* Try it:
All of the entries, apart from their pictures, are to be copied verbatim.

=== Begin Enclosure ===

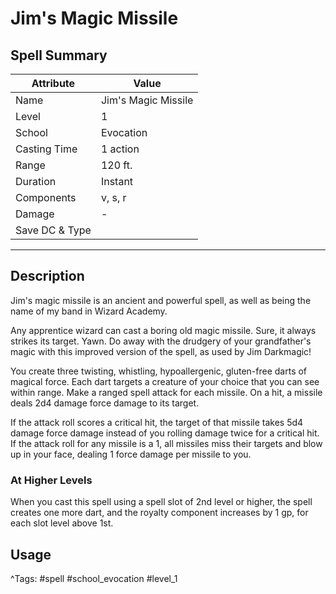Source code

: # Jim's Magic Missile

## Spell Summary

| Attribute        | Value                  |
|------------------|------------------------|
| Name             | Jim's Magic Missile                 |
| Level            | 1                |
| School           | Evocation          |
| Casting Time     | 1 action              |
| Range            | 120 ft.            |
| Duration         | Instant             |
| Components       | v, s, r             |
| Damage           | -               |
| Save DC & Type   |              |

---

## Description

Jim's magic missile is an ancient and powerful spell, as well as being the name of my band in Wizard Academy.

Any apprentice wizard can cast a boring old magic missile. Sure, it always strikes its target. Yawn. Do away with the drudgery of your grandfather's magic with this improved version of the spell, as used by Jim Darkmagic!

You create three twisting, whistling, hypoallergenic, gluten-free darts of magical force. Each dart targets a creature of your choice that you can see within range. Make a ranged spell attack for each missile. On a hit, a missile deals 2d4 damage force damage to its target.

If the attack roll scores a critical hit, the target of that missile takes 5d4 damage force damage instead of you rolling damage twice for a critical hit. If the attack roll for any missile is a 1, all missiles miss their targets and blow up in your face, dealing 1 force damage per missile to you.

### At Higher Levels
When you cast this spell using a spell slot of 2nd level or higher, the spell creates one more dart, and the royalty component increases by 1 gp, for each slot level above 1st.

## Usage


^Tags: #spell #school_evocation #level_1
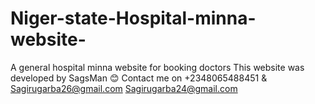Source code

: # Niger-state-Hospital-minna-website-
A general hospital minna website for booking doctors 
This website was developed by SagsMan 😊
Contact me on
+2348065488451 
&
Sagirugarba26@gmail.com 
Sagirugarba24@gmail.com 
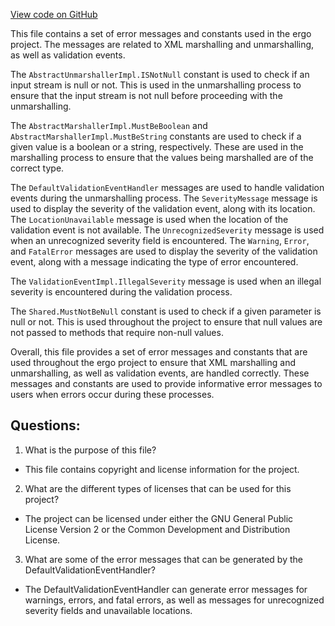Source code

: [View code on GitHub](https://github.com/ergoplatform/ergo/target/streams/_global/assemblyOption/_global/streams/assembly/4f54ebf65074bcd1cf173f02479baf8dc5dfeb4d_b54184b7dcab2031add3f525550c7f1b7e12209d_da39a3ee5e6b4b0d3255bfef95601890afd80709/javax/xml/bind/helpers/Messages.properties)

This file contains a set of error messages and constants used in the ergo project. The messages are related to XML marshalling and unmarshalling, as well as validation events. 

The `AbstractUnmarshallerImpl.ISNotNull` constant is used to check if an input stream is null or not. This is used in the unmarshalling process to ensure that the input stream is not null before proceeding with the unmarshalling.

The `AbstractMarshallerImpl.MustBeBoolean` and `AbstractMarshallerImpl.MustBeString` constants are used to check if a given value is a boolean or a string, respectively. These are used in the marshalling process to ensure that the values being marshalled are of the correct type.

The `DefaultValidationEventHandler` messages are used to handle validation events during the unmarshalling process. The `SeverityMessage` message is used to display the severity of the validation event, along with its location. The `LocationUnavailable` message is used when the location of the validation event is not available. The `UnrecognizedSeverity` message is used when an unrecognized severity field is encountered. The `Warning`, `Error`, and `FatalError` messages are used to display the severity of the validation event, along with a message indicating the type of error encountered.

The `ValidationEventImpl.IllegalSeverity` message is used when an illegal severity is encountered during the validation process.

The `Shared.MustNotBeNull` constant is used to check if a given parameter is null or not. This is used throughout the project to ensure that null values are not passed to methods that require non-null values.

Overall, this file provides a set of error messages and constants that are used throughout the ergo project to ensure that XML marshalling and unmarshalling, as well as validation events, are handled correctly. These messages and constants are used to provide informative error messages to users when errors occur during these processes.
## Questions: 
 1. What is the purpose of this file?
- This file contains copyright and license information for the project.

2. What are the different types of licenses that can be used for this project?
- The project can be licensed under either the GNU General Public License Version 2 or the Common Development and Distribution License.

3. What are some of the error messages that can be generated by the DefaultValidationEventHandler?
- The DefaultValidationEventHandler can generate error messages for warnings, errors, and fatal errors, as well as messages for unrecognized severity fields and unavailable locations.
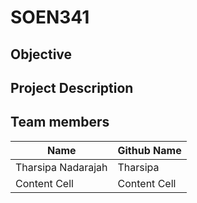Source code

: # SOEN341

## Objective

## Project Description

## Team members
| Name | Github Name |
| ------------- | ------------- |
| Tharsipa Nadarajah | Tharsipa  |
| Content Cell  | Content Cell  |
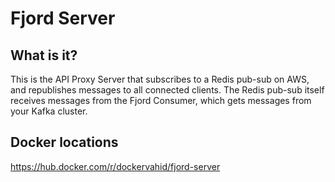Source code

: # Fjord Server

## What is it?

This is the API Proxy Server that subscribes to a Redis pub-sub on AWS, and republishes messages to all connected clients. The Redis pub-sub itself receives messages from the Fjord Consumer, which gets messages from your Kafka cluster.

## Docker locations

https://hub.docker.com/r/dockervahid/fjord-server
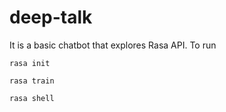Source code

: # deep-talk

It is a basic chatbot that explores Rasa API. To run

`rasa init`

`rasa train`

`rasa shell`
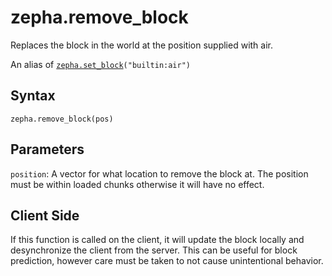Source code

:# zepha.remove_block

Replaces the block in the world at the position supplied with air.

An alias of <code><a href="/docs/methods/zepha_set_block">zepha.set_block</a>("builtin:air")</code>

## Syntax 

`zepha.remove_block(pos)`

## Parameters

`position`: A vector for what location to remove the block at. The position must be within loaded chunks otherwise it will have no effect.

## Client Side

If this function is called on the client, it will update the block locally and desynchronize the client from the server. This can be useful for block prediction, however care must be taken to not cause unintentional behavior.
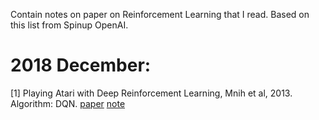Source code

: Contain notes on paper on Reinforcement Learning that I read. Based on this list from Spinup OpenAI. 

# 2018 December:
[1]	Playing Atari with Deep Reinforcement Learning, Mnih et al, 2013. Algorithm: DQN. [paper](https://arxiv.org/abs/1312.5602) [note](https://github.com/hhn1n15/TechPaperIRead/blob/master/Dec%202018/Playing%20Atari%20with%20Deep%20Reinforcement%20Learning%2C%20Mnih%20et%20al%2C%202013.md)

=== End Enclosure ===

* Response to this task:
Source code

: # Jim's Magic Missile

## Spell Summary

| Attribute        | Value                  |
|------------------|------------------------|
| Name             | Jim's Magic Missile                 |
| Level            | 1                |
| School           | Evocation          |
| Casting Time     | 1 action              |
| Range            | 120 ft.            |
| Duration         | Instant             |
| Components       | v, s, r             |
| Damage           | -               |
| Save DC & Type   |              |

---

## Description

Jim's magic missile is an ancient and powerful spell, as well as being the name of my band in Wizard Academy.

Any apprentice wizard can cast a boring old magic missile. Sure, it always strikes its target. Yawn. Do away with the drudgery of your grandfather's magic with this improved version of the spell, as used by Jim Darkmagic!

You create three twisting, whistling, hypoallergenic, gluten-free darts of magical force. Each dart targets a creature of your choice that you can see within range. Make a ranged spell attack for each missile. On a hit, a missile deals 2d4 damage force damage to its target.

If the attack roll scores a critical hit, the target of that missile takes 5d4 damage force damage instead of you rolling damage twice for a critical hit. If the attack roll for any missile is a 1, all missiles miss their targets and blow up in your face, dealing 1 force damage per missile to you.

### At Higher Levels
When you cast this spell using a spell slot of 2nd level or higher, the spell creates one more dart, and the royalty component increases by 1 gp, for each slot level above 1st.

## Usage


^Tags: #spell #school_evocation #level_1
Source code

: # Niger-state-Hospital-minna-website-
A general hospital minna website for booking doctors 
This website was developed by SagsMan 😊
Contact me on
+2348065488451 
&
Sagirugarba26@gmail.com 
Sagirugarba24@gmail.com 
Source code

: [View code on GitHub](https://github.com/ergoplatform/ergo/target/streams/_global/assemblyOption/_global/streams/assembly/4f54ebf65074bcd1cf173f02479baf8dc5dfeb4d_b54184b7dcab2031add3f525550c7f1b7e12209d_da39a3ee5e6b4b0d3255bfef95601890afd80709/javax/xml/bind/helpers/Messages.properties)

This file contains a set of error messages and constants used in the ergo project. The messages are related to XML marshalling and unmarshalling, as well as validation events. 

The `AbstractUnmarshallerImpl.ISNotNull` constant is used to check if an input stream is null or not. This is used in the unmarshalling process to ensure that the input stream is not null before proceeding with the unmarshalling.

The `AbstractMarshallerImpl.MustBeBoolean` and `AbstractMarshallerImpl.MustBeString` constants are used to check if a given value is a boolean or a string, respectively. These are used in the marshalling process to ensure that the values being marshalled are of the correct type.

The `DefaultValidationEventHandler` messages are used to handle validation events during the unmarshalling process. The `SeverityMessage` message is used to display the severity of the validation event, along with its location. The `LocationUnavailable` message is used when the location of the validation event is not available. The `UnrecognizedSeverity` message is used when an unrecognized severity field is encountered. The `Warning`, `Error`, and `FatalError` messages are used to display the severity of the validation event, along with a message indicating the type of error encountered.

The `ValidationEventImpl.IllegalSeverity` message is used when an illegal severity is encountered during the validation process.

The `Shared.MustNotBeNull` constant is used to check if a given parameter is null or not. This is used throughout the project to ensure that null values are not passed to methods that require non-null values.

Overall, this file provides a set of error messages and constants that are used throughout the ergo project to ensure that XML marshalling and unmarshalling, as well as validation events, are handled correctly. These messages and constants are used to provide informative error messages to users when errors occur during these processes.
## Questions: 
 1. What is the purpose of this file?
- This file contains copyright and license information for the project.

2. What are the different types of licenses that can be used for this project?
- The project can be licensed under either the GNU General Public License Version 2 or the Common Development and Distribution License.

3. What are some of the error messages that can be generated by the DefaultValidationEventHandler?
- The DefaultValidationEventHandler can generate error messages for warnings, errors, and fatal errors, as well as messages for unrecognized severity fields and unavailable locations.
Source code

: # SOEN341

## Objective

## Project Description

## Team members
| Name | Github Name |
| ------------- | ------------- |
| Tharsipa Nadarajah | Tharsipa  |
| Content Cell  | Content Cell  |
Source code

: # Fjord Server

## What is it?

This is the API Proxy Server that subscribes to a Redis pub-sub on AWS, and republishes messages to all connected clients. The Redis pub-sub itself receives messages from the Fjord Consumer, which gets messages from your Kafka cluster.

## Docker locations

https://hub.docker.com/r/dockervahid/fjord-server
Source code

: # deep-talk

It is a basic chatbot that explores Rasa API. To run

`rasa init`

`rasa train`

`rasa shell`
Source code

:# zepha.remove_block

Replaces the block in the world at the position supplied with air.

An alias of <code><a href="/docs/methods/zepha_set_block">zepha.set_block</a>("builtin:air")</code>

## Syntax 

`zepha.remove_block(pos)`

## Parameters

`position`: A vector for what location to remove the block at. The position must be within loaded chunks otherwise it will have no effect.

## Client Side

If this function is called on the client, it will update the block locally and desynchronize the client from the server. This can be useful for block prediction, however care must be taken to not cause unintentional behavior.
Source code

: Contain notes on paper on Reinforcement Learning that I read. Based on this list from Spinup OpenAI. 

# 2018 December:
[1]	Playing Atari with Deep Reinforcement Learning, Mnih et al, 2013. Algorithm: DQN. [paper](https://arxiv.org/abs/1312.5602) [note](https://github.com/hhn1n15/TechPaperIRead/blob/master/Dec%202018/Playing%20Atari%20with%20Deep%20Reinforcement%20Learning%2C%20Mnih%20et%20al%2C%202013.md)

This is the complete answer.